[What you should do] Retype the listing exactly, so that the copy matches it line for line.

◇ ◇ ◇ ◇ ◇ ◇ ◇

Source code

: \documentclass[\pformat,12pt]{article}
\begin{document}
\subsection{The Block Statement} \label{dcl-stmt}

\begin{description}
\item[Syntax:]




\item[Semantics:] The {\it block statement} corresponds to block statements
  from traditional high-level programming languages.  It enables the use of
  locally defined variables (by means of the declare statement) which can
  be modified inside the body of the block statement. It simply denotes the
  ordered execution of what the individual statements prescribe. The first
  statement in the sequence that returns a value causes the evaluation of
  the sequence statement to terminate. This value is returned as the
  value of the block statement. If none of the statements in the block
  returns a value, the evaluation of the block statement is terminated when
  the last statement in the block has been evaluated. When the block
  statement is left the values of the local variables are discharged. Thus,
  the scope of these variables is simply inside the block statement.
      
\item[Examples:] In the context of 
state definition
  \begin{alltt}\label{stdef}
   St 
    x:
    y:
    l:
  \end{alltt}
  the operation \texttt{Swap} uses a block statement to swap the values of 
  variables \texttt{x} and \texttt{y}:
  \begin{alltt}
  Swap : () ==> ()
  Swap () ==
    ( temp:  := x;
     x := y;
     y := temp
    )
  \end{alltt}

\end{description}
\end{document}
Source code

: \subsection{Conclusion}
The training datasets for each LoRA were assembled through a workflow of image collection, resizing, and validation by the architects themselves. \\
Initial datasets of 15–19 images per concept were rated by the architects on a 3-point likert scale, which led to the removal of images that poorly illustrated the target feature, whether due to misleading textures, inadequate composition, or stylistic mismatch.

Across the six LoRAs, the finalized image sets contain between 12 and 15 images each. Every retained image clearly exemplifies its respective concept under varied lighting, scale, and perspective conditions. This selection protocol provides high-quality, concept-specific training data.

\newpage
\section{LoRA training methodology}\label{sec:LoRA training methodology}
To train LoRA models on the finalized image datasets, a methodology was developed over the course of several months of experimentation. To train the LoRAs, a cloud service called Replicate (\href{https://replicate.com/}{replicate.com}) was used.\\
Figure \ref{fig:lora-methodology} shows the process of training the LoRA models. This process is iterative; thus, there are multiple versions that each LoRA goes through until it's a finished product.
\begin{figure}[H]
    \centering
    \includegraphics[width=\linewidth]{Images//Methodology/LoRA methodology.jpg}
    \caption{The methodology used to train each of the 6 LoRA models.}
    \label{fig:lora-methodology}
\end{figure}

◇ ◇ ◇ ◇ ◇ ◇ ◇

[Task answer]
Source code

: \documentclass[\pformat,12pt]{article}
\begin{document}
\subsection{The Block Statement} \label{dcl-stmt}

\begin{description}
\item[Syntax:]




\item[Semantics:] The {\it block statement} corresponds to block statements
  from traditional high-level programming languages.  It enables the use of
  locally defined variables (by means of the declare statement) which can
  be modified inside the body of the block statement. It simply denotes the
  ordered execution of what the individual statements prescribe. The first
  statement in the sequence that returns a value causes the evaluation of
  the sequence statement to terminate. This value is returned as the
  value of the block statement. If none of the statements in the block
  returns a value, the evaluation of the block statement is terminated when
  the last statement in the block has been evaluated. When the block
  statement is left the values of the local variables are discharged. Thus,
  the scope of these variables is simply inside the block statement.
      
\item[Examples:] In the context of 
state definition
  \begin{alltt}\label{stdef}
   St 
    x:
    y:
    l:
  \end{alltt}
  the operation \texttt{Swap} uses a block statement to swap the values of 
  variables \texttt{x} and \texttt{y}:
  \begin{alltt}
  Swap : () ==> ()
  Swap () ==
    ( temp:  := x;
     x := y;
     y := temp
    )
  \end{alltt}

\end{description}
\end{document}
Source code

: \subsection{Conclusion}
The training datasets for each LoRA were assembled through a workflow of image collection, resizing, and validation by the architects themselves. \\
Initial datasets of 15–19 images per concept were rated by the architects on a 3-point likert scale, which led to the removal of images that poorly illustrated the target feature, whether due to misleading textures, inadequate composition, or stylistic mismatch.

Across the six LoRAs, the finalized image sets contain between 12 and 15 images each. Every retained image clearly exemplifies its respective concept under varied lighting, scale, and perspective conditions. This selection protocol provides high-quality, concept-specific training data.

\newpage
\section{LoRA training methodology}\label{sec:LoRA training methodology}
To train LoRA models on the finalized image datasets, a methodology was developed over the course of several months of experimentation. To train the LoRAs, a cloud service called Replicate (\href{https://replicate.com/}{replicate.com}) was used.\\
Figure \ref{fig:lora-methodology} shows the process of training the LoRA models. This process is iterative; thus, there are multiple versions that each LoRA goes through until it's a finished product.
\begin{figure}[H]
    \centering
    \includegraphics[width=\linewidth]{Images//Methodology/LoRA methodology.jpg}
    \caption{The methodology used to train each of the 6 LoRA models.}
    \label{fig:lora-methodology}
\end{figure}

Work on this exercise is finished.